## What the task requires:
Every line of the listing that contains the word "public" is to be copied out.

*** Provided data ***

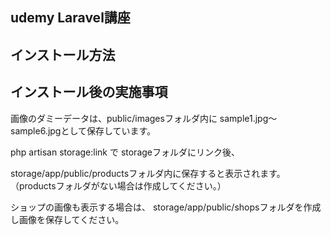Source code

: ## udemy Laravel講座

## インストール方法


## インストール後の実施事項


画像のダミーデータは、public/imagesフォルダ内に
sample1.jpg〜sample6.jpgとして保存しています。

php artisan storage:link で
storageフォルダにリンク後、

storage/app/public/productsフォルダ内に保存すると表示されます。
（productsフォルダがない場合は作成してください。）

ショップの画像も表示する場合は、
storage/app/public/shopsフォルダを作成し画像を保存してください。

*** End of Provided data ***

## Reply to the exercise:
画像のダミーデータは、public/imagesフォルダ内に
storage/app/public/productsフォルダ内に保存すると表示されます。
storage/app/public/shopsフォルダを作成し画像を保存してください。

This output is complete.